Overview

Sentiment analysis can help us determine the attitudes reflected within ddata. Here we will look at attitudes reflected in Jane Austen novels as well as in Beatles lyrics, however with these skills we can see how we might apply them to response/feedback data. While not perfect, sentiment analysis gives us a glimpse into how data can move beyond hard numbers and values.

Load Packages

library(tidytext)
## Warning: package 'tidytext' was built under R version 4.4.3
library(textdata)
## Warning: package 'textdata' was built under R version 4.4.3
library(sentimentr)
## Warning: package 'sentimentr' was built under R version 4.4.3
library(wordcloud)
## Warning: package 'wordcloud' was built under R version 4.4.3
## Loading required package: RColorBrewer
library(reshape2)
library(arrow)
## Warning: package 'arrow' was built under R version 4.4.3
## 
## Attaching package: 'arrow'
## The following object is masked from 'package:utils':
## 
##     timestamp
library(dplyr)
## 
## Attaching package: 'dplyr'
## The following objects are masked from 'package:stats':
## 
##     filter, lag
## The following objects are masked from 'package:base':
## 
##     intersect, setdiff, setequal, union
library(ggplot2)
library(tidyr)
## 
## Attaching package: 'tidyr'
## The following object is masked from 'package:reshape2':
## 
##     smiths
library(janeaustenr)
## Warning: package 'janeaustenr' was built under R version 4.4.3
library(stringr)

Jane Austen Analysis

The following section demonstrates some of the power behind sentiment analysis on large volumes of text, such as novels written by Jane Austen. This code, while expounded upon later, was written by Julia Silge and David Robinson in Text Mining with R. Here I will run their primary example to develop an understanding of sentiment analysis and how to engage with it.

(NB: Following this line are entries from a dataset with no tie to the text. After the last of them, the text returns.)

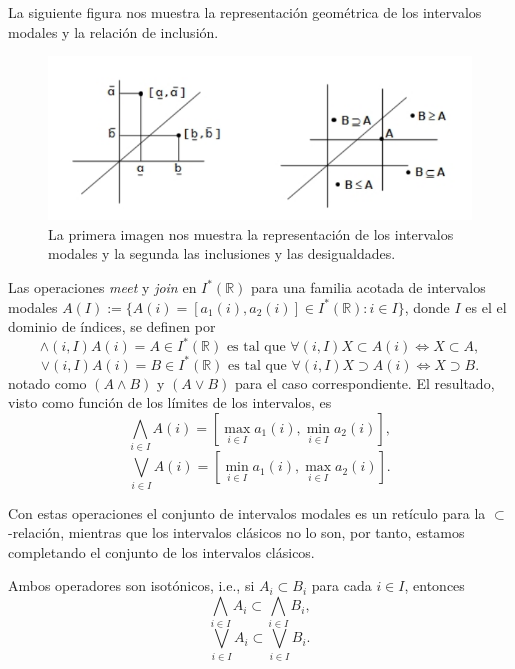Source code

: La siguiente figura nos muestra la representación geométrica de los intervalos modales y la relación de inclusión.
\begin{figure}[h]
\centering
\includegraphics[scale=0.5]{images/florez11.png}
\caption{La primera imagen nos muestra la representación de los intervalos modales y la segunda las inclusiones y las desigualdades.}
\end{figure}

\newpage
Las operaciones{ \em meet} y{ \em join} en $I^*(\mathbb{R})$ para una familia acotada de intervalos modales $A(I) := \{ A(i) = [a_1(i),a_2(i)] \in I^*(\mathbb{R}) : i \in I \}$, donde $I$ es el el dominio de índices, se definen por
\begin{equation}
\wedge(i,I) A(i) = A \in I^*(\mathbb{R}) \text{ es  tal que } \forall (i,I) X \subset A(i) \iff X \subset A,
\nonumber
\end{equation}
\begin{equation}
\vee(i,I) A(i) = B \in I^*(\mathbb{R}) \text{ es  tal que } \forall (i,I) X \supset A(i) \iff X \supset B.
\nonumber
\end{equation}
notado como $(A \wedge B)$ y $(A \vee B)$ para el caso correspondiente. El resultado, visto como función de los límites de los intervalos, es
\begin{equation}
\bigwedge_{i \in I} A(i) = [\max_{i \in I} a_1(i), \min_{i \in I} a_2(i)],
\nonumber
\end{equation}
\begin{equation}
\bigvee_{i \in I} A(i) = [\min_{i \in I} a_1(i), \max_{i \in I} a_2(i)].
\nonumber
\end{equation}

Con estas operaciones el conjunto de intervalos modales es un retículo para la $\subset$-relación, mientras que los intervalos clásicos no lo son, por tanto, estamos completando el conjunto de los intervalos clásicos.

Ambos operadores son isotónicos, i.e.,  si $A_i \subset B_i$ para cada $i \in I$, entonces
\begin{equation}
\bigwedge_{i \in I} A_i \subset \bigwedge_{i \in I} B_i,
\nonumber
\end{equation}
\begin{equation}
\bigvee_{i \in I} A_i \subset \bigvee_{i \in I} B_i.
\nonumber
\end{equation}

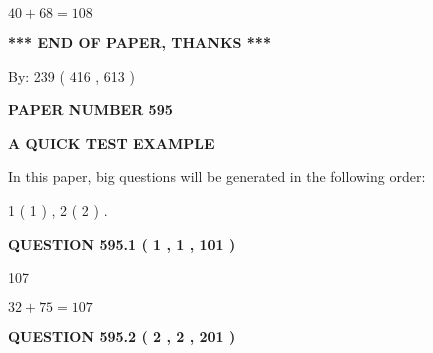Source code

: \documentclass[12pt]{article}
\begin{document}
$ %
40 +  %
68=   %
108$
 
 
   
   
 \vspace{0.2in}
 
   
   
   
   
\vspace{1.0in} 
{\textbf{\large{ *** END OF PAPER, THANKS *** }}} 
   
   
\hspace{1.0in} By: 
 239 ( 416 ,  613 )
   
   
   
   
\newpage 
\setcounter{page}{ 
   595001 } 
   
   
   
   
 {\textbf{ \Large{ PAPER NUMBER  595  }}}
   
   
\vspace{0.2in}
   
   
   
   
   
   
 \vspace{0.2in}
{\LARGE {\textbf{ A QUICK TEST EXAMPLE}}}
   
   
   
\vspace{0.2in}
   
In this paper, big questions will be generated in the following order: 
   
   
   1 ( 1 )
 ,
   2 ( 2 )
 .
  
\vspace{0.2in}
  
{\textbf{\Large{QUESTION
595.1 
 ( 1 , 1 , 101 )
}}}
  
  
 
 
\noindent{}

107
 
 
 
 
\noindent{}

$ %
32 +  %
75=   %
107$
 
 
  
\vspace{0.2in}
  
{\textbf{\Large{QUESTION
595.2 
 ( 2 , 2 , 201 )
}}}
  
\end{document}
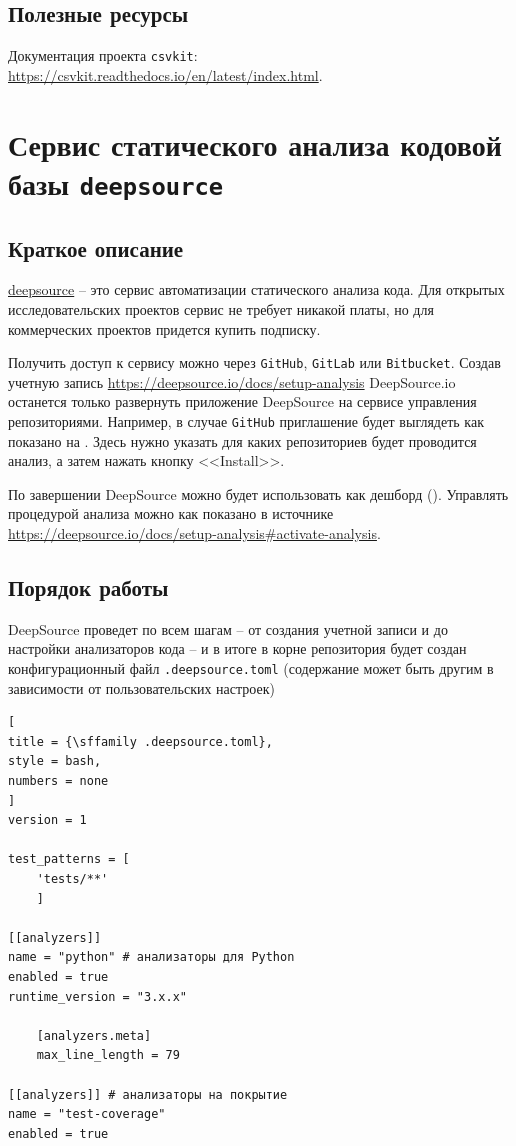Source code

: \documentclass[%
	11pt,
	a4paper,
	utf8,
		]{article}
\begin{document}
\subsection{Полезные ресурсы}

Документация проекта \texttt{csvkit}: \url{https://csvkit.readthedocs.io/en/latest/index.html}.

\section{Сервис статического анализа кодовой базы \texttt{deepsource}}

\subsection{Краткое описание}

\href{https://deepsource.io/}{\ttfamily deepsource} -- это сервис автоматизации статического анализа кода. Для открытых исследовательских проектов сервис не требует никакой платы, но для коммерческих проектов придется купить подписку.

Получить доступ к сервису можно через \texttt{GitHub}, \texttt{GitLab} или \texttt{Bitbucket}. Создав учетную запись \url{https://deepsource.io/docs/setup-analysis} DeepSource.io останется только развернуть приложение DeepSource на сервисе управления репозиториями. Например, в случае \texttt{GitHub} приглашение будет выглядеть как показано на . Здесь нужно указать для каких репозиториев будет проводится анализ, а затем нажать кнопку <<Install>>. 

По завершении DeepSource можно будет использовать как дешборд (). Управлять процедурой анализа можно как показано в источнике \url{https://deepsource.io/docs/setup-analysis#activate-analysis}.

\subsection{Порядок работы}

DeepSource проведет по всем шагам -- от создания учетной записи и до настройки анализаторов кода -- и в итоге в корне репозитория будет создан конфигурационный файл \texttt{.deepsource.toml} (содержание может быть другим в зависимости от пользовательских настроек)
\begin{lstlisting}[
title = {\sffamily .deepsource.toml},
style = bash,
numbers = none
]
version = 1
	
test_patterns = [
	'tests/**'
	]
	
[[analyzers]]
name = "python" # анализаторы для Python
enabled = true
runtime_version = "3.x.x"
	
	[analyzers.meta]
	max_line_length = 79
	
[[analyzers]] # анализаторы на покрытие
name = "test-coverage"
enabled = true
\end{lstlisting}
\end{document}
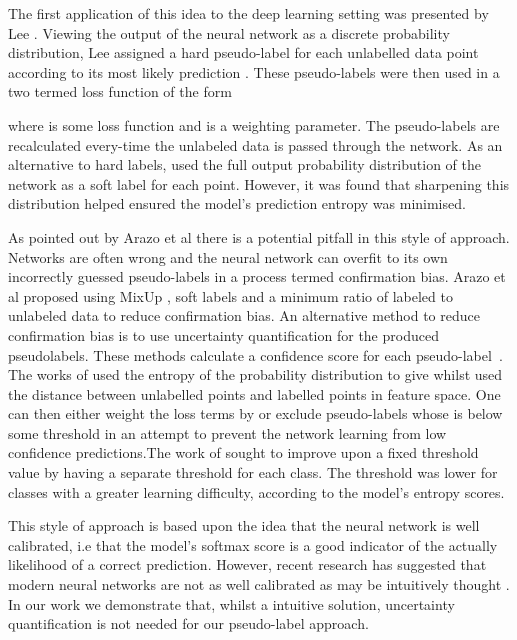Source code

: \documentclass[journal]{IEEEtran}
\begin{document}
The first application of this idea to the deep learning setting was presented by Lee \cite{lee2013pseudo}. Viewing the output of the neural network  as a discrete probability distribution, Lee assigned a hard pseudo-label  for each unlabelled data point according to its most likely prediction . These pseudo-labels were then used in a two termed loss function of the form 

\vspace{-0.4cm}


\noindent
where  is some loss function and  is a weighting parameter. The pseudo-labels are recalculated every-time the unlabeled data is passed through the network. As an alternative to hard labels, \cite{berthelot2019mixmatch} used the full output probability distribution of the network as a soft label for each point. However, it was found that sharpening this distribution helped ensured the model's prediction entropy was minimised. 

As pointed out by Arazo et al \cite{arazo2019pseudo} there is a potential pitfall in this style of approach. Networks are often wrong and the neural network can overfit to its own incorrectly guessed pseudo-labels in a process termed confirmation bias. Arazo et al proposed using MixUp \cite{zhang2017mixup}, soft labels and a minimum ratio of labeled to unlabeled data to reduce confirmation bias. An alternative method to reduce confirmation bias is to use uncertainty quantification for the produced pseudolabels. These methods calculate a confidence score  for each pseudo-label~. The works of  \cite{sohn2020fixmatch,iscen2019label,hu2021simple} used the entropy of the probability distribution to give  whilst \cite{shi2018transductive} used the distance between unlabelled points and labelled points in feature space. One can then either weight the loss terms by  or exclude pseudo-labels whose  is below some threshold  in an attempt to prevent the network learning from low confidence predictions.The work of \cite{zhang2021flexmatch} sought to improve upon a fixed threshold value by having a separate threshold for each class. The threshold was lower for classes with a greater learning difficulty, according to the model's entropy scores.

This style of approach is based upon the idea that the neural network is well calibrated, i.e that the model's softmax score is a good indicator of the actually likelihood of a correct prediction. However, recent research has suggested that modern neural networks are not as well calibrated as may be intuitively thought \cite{calibration}. In our work we demonstrate that, whilst a intuitive solution, uncertainty quantification is not needed for our pseudo-label approach. 
\end{document}

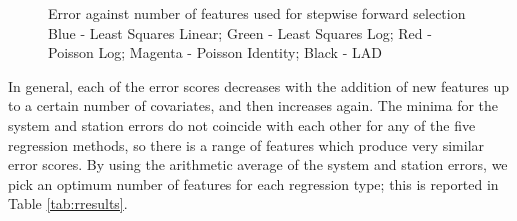 \documentclass[11pt]{report}
\begin{document}
\begin{figure}
\centering
{}
\captionsetup{singlelinecheck=off, font=scriptsize, justification=centering}
\caption[]{
Error against number of features used for stepwise forward selection\linebreak
Blue - Least Squares Linear; Green - Least Squares Log; Red - Poisson Log; Magenta - Poisson Identity; Black - LAD
}
\label{fig:bfscores}
\end{figure}

In general, each of the error scores decreases with the addition of new features up to a certain number of covariates, and then increases again. The minima for the system and station errors do not coincide with each other for any of the five regression methods, so there is a range of features which produce very similar error scores. By using the arithmetic average of the system and station errors, we pick an optimum number of features for each regression type; this is reported in Table \ref{tab:rresults}.  %
\end{document}
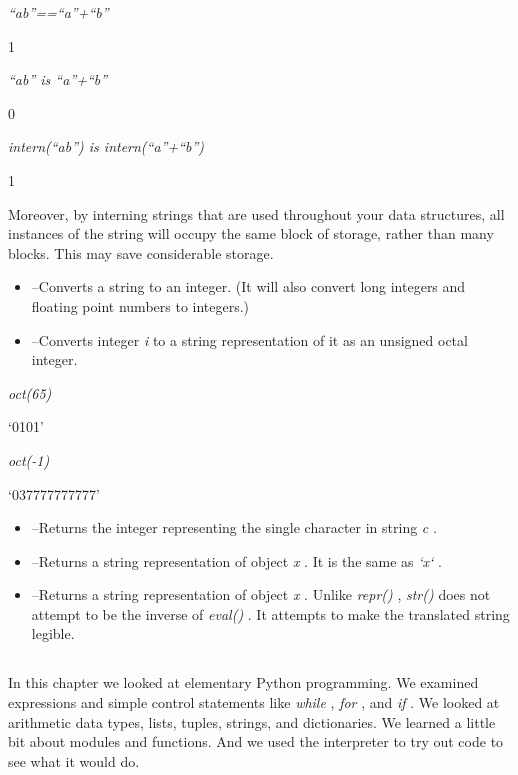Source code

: \emph{``ab''==``a''+``b''}

1


\emph{``ab'' is ``a''+``b''}

0


\emph{intern(``ab'') is intern(``a''+``b'')}

1

Moreover, by interning strings that
are used throughout your data structures, all instances of the string
will occupy the same block of storage, rather than many blocks. This may
save considerable storage.

\begin{itemize}
\tightlist
\item
   --Converts a
  string to an integer. (It will also convert long integers and floating
  point numbers to integers.)
\item
   --Converts integer
  \emph{i} to a string representation of it as an unsigned octal
  integer.
\end{itemize}


\emph{oct(65)}

`0101'


\emph{oct(-1)}

`037777777777'

\begin{itemize}
\tightlist
\item
   --Returns the
  integer representing the single character in string \emph{c} .
\item
   --Returns a
  string representation of object \emph{x} . It is the same as
  \emph{`x`} .
\item
   --Returns a string
  representation of object \emph{x} . Unlike \emph{repr()} ,
  \emph{str()} does not attempt to be the inverse of \emph{eval()} . It
  attempts to make the translated string legible.
\end{itemize}

\subsection[Summary]{}

In this chapter we looked at
elementary Python programming. We examined expressions and simple
control statements like \emph{while} , \emph{for} , and \emph{if} . We
looked at arithmetic data types, lists, tuples, strings, and
dictionaries. We learned a little bit about modules and functions. And
we used the interpreter to try out code to see what it would do.

~

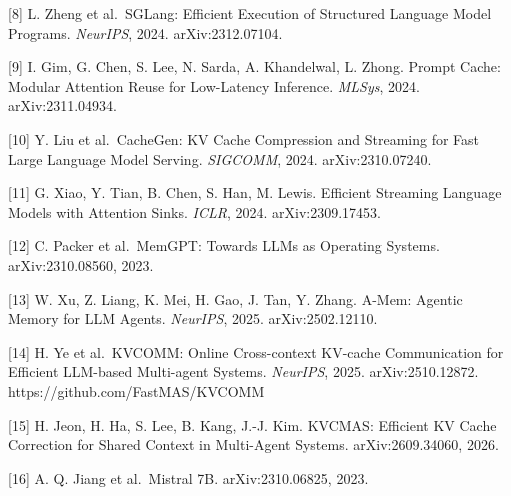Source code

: \documentclass[
  10pt,
]{article}
\begin{document}
{[}8{]} L. Zheng et al.~SGLang: Efficient Execution of Structured
Language Model Programs. \emph{NeurIPS}, 2024. arXiv:2312.07104.

{[}9{]} I. Gim, G. Chen, S. Lee, N. Sarda, A. Khandelwal, L. Zhong.
Prompt Cache: Modular Attention Reuse for Low-Latency Inference.
\emph{MLSys}, 2024. arXiv:2311.04934.

{[}10{]} Y. Liu et al.~CacheGen: KV Cache Compression and Streaming for
Fast Large Language Model Serving. \emph{SIGCOMM}, 2024.
arXiv:2310.07240.

{[}11{]} G. Xiao, Y. Tian, B. Chen, S. Han, M. Lewis. Efficient
Streaming Language Models with Attention Sinks. \emph{ICLR}, 2024.
arXiv:2309.17453.

{[}12{]} C. Packer et al.~MemGPT: Towards LLMs as Operating Systems.
arXiv:2310.08560, 2023.

{[}13{]} W. Xu, Z. Liang, K. Mei, H. Gao, J. Tan, Y. Zhang. A-Mem:
Agentic Memory for LLM Agents. \emph{NeurIPS}, 2025. arXiv:2502.12110.

{[}14{]} H. Ye et al.~KVCOMM: Online Cross-context KV-cache
Communication for Efficient LLM-based Multi-agent Systems.
\emph{NeurIPS}, 2025. arXiv:2510.12872.
https://github.com/FastMAS/KVCOMM

{[}15{]} H. Jeon, H. Ha, S. Lee, B. Kang, J.-J. Kim. KVCMAS: Efficient
KV Cache Correction for Shared Context in Multi-Agent Systems.
arXiv:2609.34060, 2026.

{[}16{]} A. Q. Jiang et al.~Mistral 7B. arXiv:2310.06825, 2023.
\end{document}
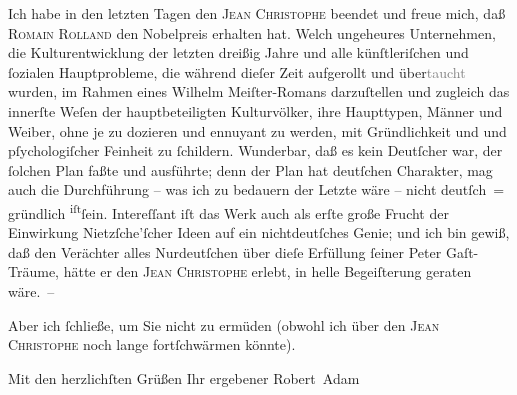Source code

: \pstart
           Ich habe in den letzten Tagen den \textsc{Jean Christophe} beendet und freue mich, daß \textsc{Romain Rolland} den Nobelpreis erhalten hat. Welch
               ungeheures Unternehmen, die Kulturentwicklung der letzten dreißig Jahre und alle
               künſtleriſchen und ſozialen Hauptprobleme, die während dieſer Zeit aufgerollt und
                  über\textcolor{gray}{taucht} wurden, im Rahmen eines Wilhelm Meiſter-Romans darzuſtellen und zugleich das innerſte
               Weſen der hauptbeteiligten Kulturvölker, ihre Haupttypen, Männer und Weiber, ohne je
               zu dozieren und ennuyant zu werden, mit Gründlichkeit und und pſychologiſcher
               Feinheit  zu ſchildern. Wunderbar, daß es kein
               Deutſcher war, der ſolchen Plan faßte und ausführte; denn der Plan hat deutſchen
               Charakter, mag auch die Durchführung – was ich zu bedauern {\pb}der Letzte wäre – nicht deutſch = gründlich \substVorne{}\textsuperscript{iſt}\substDazwischen{}ſein\substHinten{}. Intereſſant iſt das Werk auch als erſte große Frucht der Einwirkung Nietzſche’ſcher Ideen auf ein nichtdeutſches
               Genie; und ich bin gewiß, daß den Verächter alles Nurdeutſchen über dieſe Erfüllung
               ſeiner Peter Gaſt-Träume, hätte er den \textsc{Jean Christophe} erlebt, in helle Begeiſterung geraten wäre. –\pend
           
\pstart
           Aber ich ſchließe, um Sie nicht zu ermüden (obwohl ich über den \textsc{Jean Christophe} noch lange fortſchwärmen könnte).\pend
           
\pstart
           Mit den herzlichſten Grüßen Ihr ergebener\pend
           \pstart \spacefill\mbox{Robert Adam}\pend{}\endnumbering{}  
      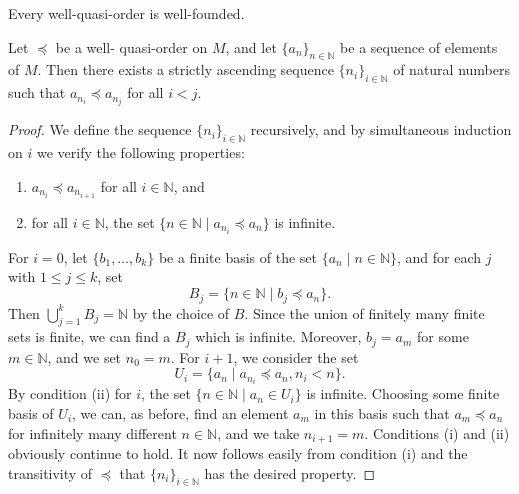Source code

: \begin{corollary}\label{cor:wqo_is_wellFounded} %
    Every well-quasi-order is well-founded.
\end{corollary}
    
\begin{proposition}\label{prop:wqoAscendingSubsequence} %
    \leanok
    Let $\preceq$ be a well- quasi-order on $M$, and let $\{a_n\}_{n \in \mathbb{N}}$ be a sequence of elements of $M$.
    Then there exists a strictly ascending sequence $\{n_i\}_{i \in \mathbb{N}}$ of natural numbers such that $a_{n_i} \preceq a_{n_j}$ for all $i < j$.
\end{proposition}
\begin{proof}
  We define the sequence $\{n_i\}_{i \in \mathbb{N}}$ recursively, and by simultaneous induction on $i$ we verify the following properties:
  \begin{enumerate}
      \item $a_{n_i} \preceq a_{n_{i+1}}$ for all $i \in \mathbb{N}$, and
      \item for all $i \in \mathbb{N}$, the set $\{n \in \mathbb{N} \mid a_{n_i} \preceq a_n\}$ is infinite.
  \end{enumerate}
  For $i=0$, let $\{b_1, \dots, b_k\}$ be a finite basis of the set $\{a_n \mid n \in \mathbb{N}\}$, and for each $j$ with $1 \le j \le k$, set
  \[
  B_j = \{n \in \mathbb{N} \mid b_j \preceq a_n\}.
  \]
  Then $\bigcup_{j=1}^k B_j = \mathbb{N}$ by the choice of $B$. 
  Since the union of finitely many finite sets is finite, we can find a $B_j$ which is infinite. 
  Moreover, $b_j = a_m$ for some $m \in \mathbb{N}$, and we set $n_0 = m$. 
  For $i+1$, we consider the set
  \[
  U_i = \{a_n \mid a_{n_i} \preceq a_n, n_i < n\}.
  \]
  By condition (ii) for $i$, the set $\{n \in \mathbb{N} \mid a_n \in U_i\}$ is infinite. 
  Choosing some finite basis of $U_i$, we can, as before, find an element $a_m$ in this basis such that $a_m \preceq a_n$ for infinitely many different $n \in \mathbb{N}$, and we take $n_{i+1} = m$. 
  Conditions (i) and (ii) obviously continue to hold. 
  It now follows easily from condition (i) and the transitivity of $\preceq$ that $\{n_i\}_{i \in \mathbb{N}}$ has the desired property.
\end{proof}

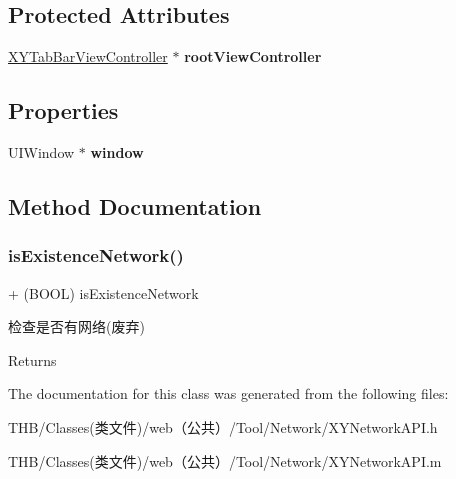 \subsection*{Protected Attributes}
\begin{DoxyCompactItemize}
\item 
\mbox{\label{interface_x_y_network_a_p_i_a345085cc3a5549412aa814ea98a12484}} 
\mbox{\hyperlink{interface_x_y_tab_bar_view_controller}{X\+Y\+Tab\+Bar\+View\+Controller}} $\ast$ {\bfseries root\+View\+Controller}
\end{DoxyCompactItemize}
\subsection*{Properties}
\begin{DoxyCompactItemize}
\item 
\mbox{\label{interface_x_y_network_a_p_i_acc54167f4fae1634c2d94a6f7b5ab7c4}} 
U\+I\+Window $\ast$ {\bfseries window}
\end{DoxyCompactItemize}


\subsection{Method Documentation}
\mbox{\label{interface_x_y_network_a_p_i_a909d8575585fcb3acba406c629e1054c}} 
\subsubsection{\texorpdfstring{is\+Existence\+Network()}{isExistenceNetwork()}}
{\footnotesize\ttfamily + (B\+O\+OL) is\+Existence\+Network \begin{DoxyParamCaption}{ }\end{DoxyParamCaption}}

检查是否有网络(废弃)

\begin{DoxyReturn}{Returns}

\end{DoxyReturn}


The documentation for this class was generated from the following files\+:\begin{DoxyCompactItemize}
\item 
T\+H\+B/\+Classes(类文件)/web（公共）/\+Tool/\+Network/X\+Y\+Network\+A\+P\+I.\+h\item 
T\+H\+B/\+Classes(类文件)/web（公共）/\+Tool/\+Network/X\+Y\+Network\+A\+P\+I.\+m\end{DoxyCompactItemize}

# Load Jane Austen books and clean
tidy_books <- austen_books() %>%
  group_by(book) %>%
  mutate(
    linenumber = row_number(),
    chapter = cumsum(str_detect(text, 
                                regex("^chapter [\\divxlc]", 
                                      ignore_case = TRUE)))) %>%
  ungroup() %>%
  unnest_tokens(word, text)

# Get bing sentiment values and create net sentiment
jane_austen_sentiment <- tidy_books %>%
  inner_join(get_sentiments("bing")) %>%
  count(book, index = linenumber %/% 80, sentiment) %>%
  pivot_wider(names_from = sentiment, values_from = n, values_fill = 0) %>% 
  mutate(sentiment = positive - negative)
## Joining with `by = join_by(word)`
## Warning in inner_join(., get_sentiments("bing")): Detected an unexpected many-to-many relationship between `x` and `y`.
## ℹ Row 435434 of `x` matches multiple rows in `y`.
## ℹ Row 5051 of `y` matches multiple rows in `x`.
## ℹ If a many-to-many relationship is expected, set `relationship =
##   "many-to-many"` to silence this warning.
# Plot net sentiment across books
ggplot(jane_austen_sentiment, aes(index, sentiment, fill = book)) +
  geom_col(show.legend = FALSE) +
  facet_wrap(~book, ncol = 2, scales = "free_x")

Here we can see that across books, Jane Austen writes with positive language, however typically near the third act there is negative language, which to me indicates conflict within the story.

Here we can see how each sentiment lexicon differs from the other using Pride and Prejudice.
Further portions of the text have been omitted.